To refer to the equals method for values, we can make a simple partial 
definition:

  VE(a,b) := a.equals(b)  where value(a) and typeof(a)==typeof(b)

Alternatively, OE is easily extended to values, either by boxing, or directly:

  OE'(a,b) := OE(a,b) || (value(a) && OE((Object)a, (Object)b))
  OE'(a,b) := CE(a,b) || (!primitive(a) && legacy(a != null && a.equals(b)))

(To make notation easier, we can assume a!=null is identically true for any 
value a.)

Those two definitions will remain in alignment as long as .equals behavior 
commutes with boxing a value to Object.

Then we get an compatibly extended version of NE (with no prime this time) as:

  NE(a,b) := CE(a,b) || OE(a,b) || VE(a,b)

We can fold together the equals calls instead:

  NE(a,b) := (!primitive(a) && OE'(a,b))

Or, recognizing that PE is not in play, simply fold everything into boxes:

  NE(a,b) := OE((Object)a,(Object)b)

By dropping CE from the formula, we are relying on the fact that all .equals 
methods are reflexive, even for values.

Any of these formulas are plausible starting points for efficient 
implementations of NE.

An NE with values is a highly plausible extension for places in our system 
which execute the logic of Objects.equals.

For places in our system which execute non-CE primitive equality predicates 
(such as op== or PE), NE is an approximate replacement, and may need special 
handling.  But the differences are small, affecting only to the treatment of 
NaN dis-equality and signed-zero equality.  And today's normative treatment 
(after boxing) is simply CE, which is compatible with NE for boxed primitives.

For the record, we could also define array-traversing predicates which coarsen 
OE, such as:

  AE(a,b) := /*OE(a,b) ||*/ Arrays.deepEquals(new Object[]{a},new Object[]{b})
  AE'(a,b) := OE(a,b) || (array(statictypeof(a)) && array(statictypeof(b)) && 
Arrays.equals(a,b))
  AE''(a,b) := OE(a,b) || (array(statictypeof(a)) && array(statictypeof(b)) && 
Arrays.deepEquals(a,b))

I hope that is helpful to others besides me.

Now, as for syntax and bindings.

CE is obviously useful; when you need it you shouldn't have to approximate it.  
So it needs its own API point, something like System.isEqualCopy.  One reason 
for this, rather than rely on a legacy operator, is to give programmers a 
definitive way to avoid binding to the floating op== which has a surprise 
inside.  Generic code, if it specializes to floating op==, will break 
substitutability in just that one place; surely this will be unwelcome 
sometimes.  Even if generic code uses CE uniformly for op==, System.isEqualCopy 
can have a pedagogical function, as well as being handy in numeric code.

PE is not obviously useful, so unless it is incorporated in NE (as NE') it does 
not need an API point.  It can be coded (in numeric code) as a==b || CE(a,b).

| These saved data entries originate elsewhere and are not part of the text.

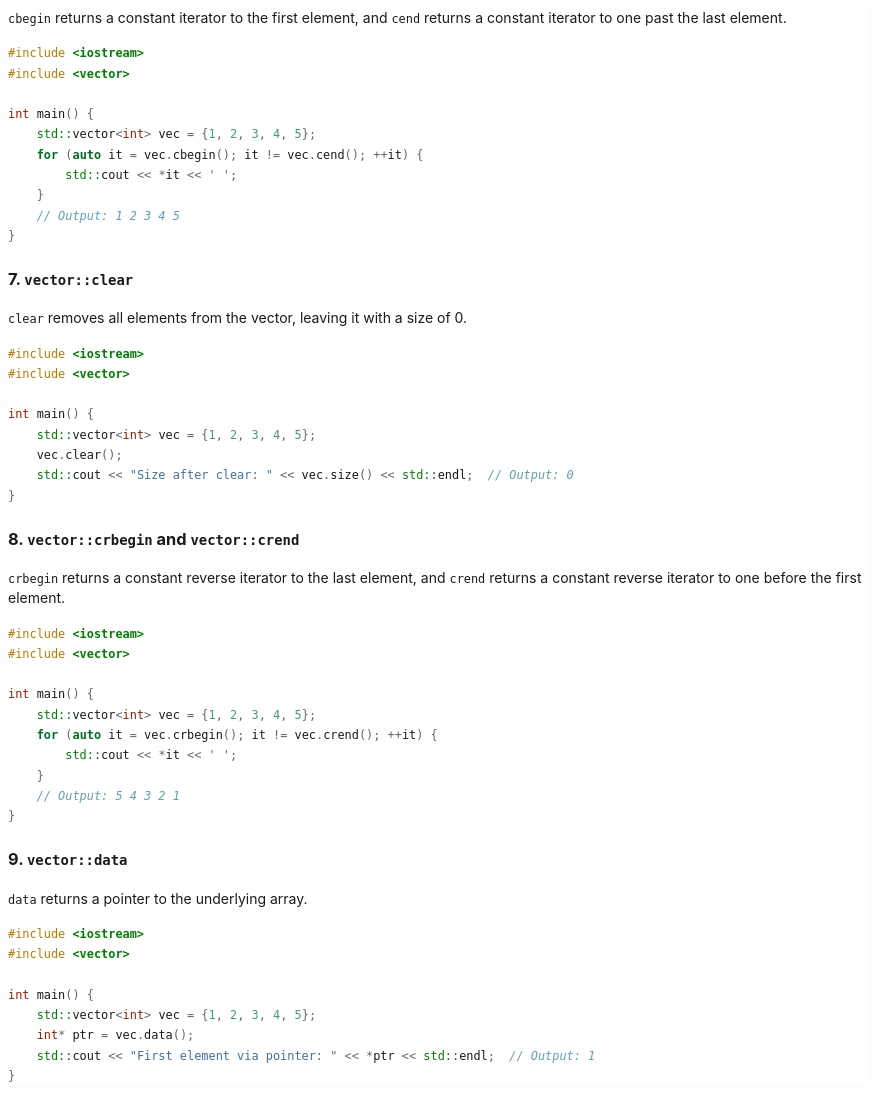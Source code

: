 `cbegin` returns a constant iterator to the first element, and `cend` returns a constant iterator to one past the last element.

```c++
#include <iostream>
#include <vector>

int main() {
    std::vector<int> vec = {1, 2, 3, 4, 5};
    for (auto it = vec.cbegin(); it != vec.cend(); ++it) {
        std::cout << *it << ' ';
    }
    // Output: 1 2 3 4 5
}
```

### 7. `vector::clear`

`clear` removes all elements from the vector, leaving it with a size of 0.

```c++
#include <iostream>
#include <vector>

int main() {
    std::vector<int> vec = {1, 2, 3, 4, 5};
    vec.clear();
    std::cout << "Size after clear: " << vec.size() << std::endl;  // Output: 0
}
```

### 8. `vector::crbegin` and `vector::crend`

`crbegin` returns a constant reverse iterator to the last element, and `crend` returns a constant reverse iterator to one before the first element.

```c++
#include <iostream>
#include <vector>

int main() {
    std::vector<int> vec = {1, 2, 3, 4, 5};
    for (auto it = vec.crbegin(); it != vec.crend(); ++it) {
        std::cout << *it << ' ';
    }
    // Output: 5 4 3 2 1
}
```

### 9. `vector::data`

`data` returns a pointer to the underlying array.

```c++
#include <iostream>
#include <vector>

int main() {
    std::vector<int> vec = {1, 2, 3, 4, 5};
    int* ptr = vec.data();
    std::cout << "First element via pointer: " << *ptr << std::endl;  // Output: 1
}
```
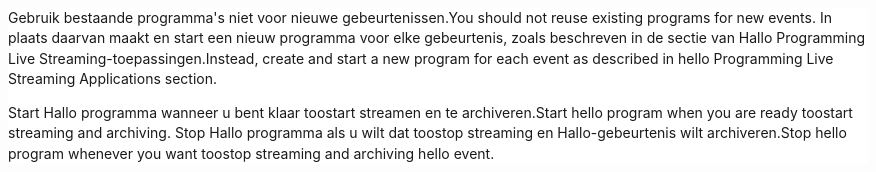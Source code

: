 <span data-ttu-id="2334d-474">Gebruik bestaande programma's niet voor nieuwe gebeurtenissen.</span><span class="sxs-lookup"><span data-stu-id="2334d-474">You should not reuse existing programs for new events.</span></span> <span data-ttu-id="2334d-475">In plaats daarvan maakt en start een nieuw programma voor elke gebeurtenis, zoals beschreven in de sectie van Hallo Programming Live Streaming-toepassingen.</span><span class="sxs-lookup"><span data-stu-id="2334d-475">Instead, create and start a new program for each event as described in hello Programming Live Streaming Applications section.</span></span>

<span data-ttu-id="2334d-476">Start Hallo programma wanneer u bent klaar toostart streamen en te archiveren.</span><span class="sxs-lookup"><span data-stu-id="2334d-476">Start hello program when you are ready toostart streaming and archiving.</span></span> <span data-ttu-id="2334d-477">Stop Hallo programma als u wilt dat toostop streaming en Hallo-gebeurtenis wilt archiveren.</span><span class="sxs-lookup"><span data-stu-id="2334d-477">Stop hello program whenever you want toostop streaming and archiving hello event.</span></span>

It is plausible to bind op== to CE almost everywhere.  There is one caveat 
(besides floating point):  For values, there will be a performance cost, 
because many value comparisons will *not* welcome a pre-pass with CE as an 
optimization to VE.  In other words, if op== is bound to CE, the NE formula for 
values will be the usual:

  v==w || v.equals(w)

This is nice and symmetric with current practice, *but* it is slow.  The big 
user-written pattern puts a burden on the JIT.  The JIT *should* be able to 
optimize away the various field references in "v==w", by recognizing that the 
same fields are being compared in the .equals method.  *But* if the equals 
method does anything other than CE to those fields (e.g., NE or AE or a 
user-defined check), then the JIT might not be able to infer that the original 
field comparison is subsumed by the later test.  There may be control flow in 
the way which the JIT does not understand.  Thus, "v==w||v.equals(w)" may 
optimize only partially, including machine code artifacts like "v.f==w.f; …; 
v.f.equals(w.f)".

Finally, even if the JIT is really smart, users are even smarter, and they 
endlessly produce new variations on the theme of a==b||a.equals(b).  The two 
comparisons, which we want to merge into each other, can be separated by 
arbitrary user code.  This is a classic problem with verbose languages:  The 
compiler has to recognize any code shape the user throws at it.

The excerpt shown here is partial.